I should not say 'You are wrong, they are kitten', but, if you say that I don't believe that there are kittens, then I am perfectly entitled to say 'you are wrong - I do believe that there are kittens'.
(, Fri 25 Jan 2008, 9:15, archived)
it's possible to be mistaken about one's own
experiences. Every opinion is subject to
fallibility, even my own opinions about what I
myself think (and actually I quite often misjudge
my own mental processes when I try to describe
them, e.g. try describing retrospectively how you
arrived at a preference, and see how watertight
your description is - probably not very).
(, Fri 25 Jan 2008, 10:26, archived)
I'm a big fan of giving respect to get respect. Dawkins gives no respect therefore I don't respect his opinions.
(, Fri 25 Jan 2008, 0:13, archived)
where he was taking on pseudo-science and trying to convince them to subject themselves to proper scientific testing.
I think he gives an overly negative view of religion.
(, Thu 24 Jan 2008, 23:03, archived)
i'm with him as far as religion goes, especially where he says that atheists should not bend over backwards to appease theists with bullshit like "i respect your beliefs". every theist i know has condemned my lack of belief at one point or other.
(, Thu 24 Jan 2008, 23:08, archived)
Bigot.
(, Thu 24 Jan 2008, 23:09, archived)
for your information i study philosophy and biblical studies, i'm not close minded. people are entitled to their beliefs but do not ask me to pussy foot around them.
(, Thu 24 Jan 2008, 23:15, archived)
that is respecting them.
Pussy footing around is not respect.
(, Fri 25 Jan 2008, 0:19, archived)
I think it's often more of an excuse than a cause.
And he tends to completely ignore the benefits of religion.

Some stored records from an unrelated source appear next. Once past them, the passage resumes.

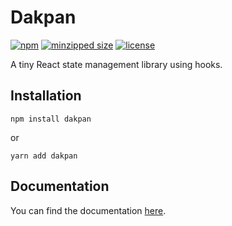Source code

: # Dakpan 
[![npm](https://badgen.net/npm/v/dakpan)](https://www.npmjs.com/package/dakpan)
[![minzipped size](https://badgen.net/bundlephobia/minzip/dakpan)](https://www.npmjs.com/package/dakpan)
[![license](https://badgen.net/npm/license/dakpan)](./LICENSE.md)

A tiny React state management library using hooks.

## Installation

```
npm install dakpan
```
or
```
yarn add dakpan
```

## Documentation

You can find the documentation [here](https://dakpan.houf.io/).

(, Thu 24 Jan 2008, 23:10, archived)
As such, I hate all Japanese people.
Richard Dawkins says this is an acceptable way of thinking.
(, Thu 24 Jan 2008, 23:10, archived)
If you saw 5 people wearing a particular type of clothing, and they were all offensive, you'd assume someone else dressed like that would be offensive.
I guess it's the same kind of defence mechanism as that which stops us eating things which have made us sick in the past.
(, Thu 24 Jan 2008, 23:13, archived)
We all do things which are wrong, but we do not laud it.
(, Fri 25 Jan 2008, 0:29, archived)
so desperate to please 'wimmin' and lefties it comes across as a pile of arse. Spoilt the rest of the book for me.
(, Thu 24 Jan 2008, 23:04, archived)
where he implied homosexuals normally wear makeup. (Removed from later editions.)
(, Thu 24 Jan 2008, 23:10, archived)
Loveable old bigots.
'Lovely people, some of them, but they do smeall a bit...'
'Yes, dad...'
(, Thu 24 Jan 2008, 23:13, archived)
As is anyone that tries to fight bigotry with more bigotry.
(, Thu 24 Jan 2008, 23:00, archived)
I see a fundamentalist.
An atheist declaring any non-atheist to be 'clinically insane' is no better than a Muslim denouncing non-Muslims, a Rabbi denouncing gentiles or the Pope declaring that any non-Catholic is mad.
Fundamentalism is a problem, whatever it's guise and religious intolerance has caused more wars than any other single factor. I can think of no larger example of religious inteolerance than Dawkins.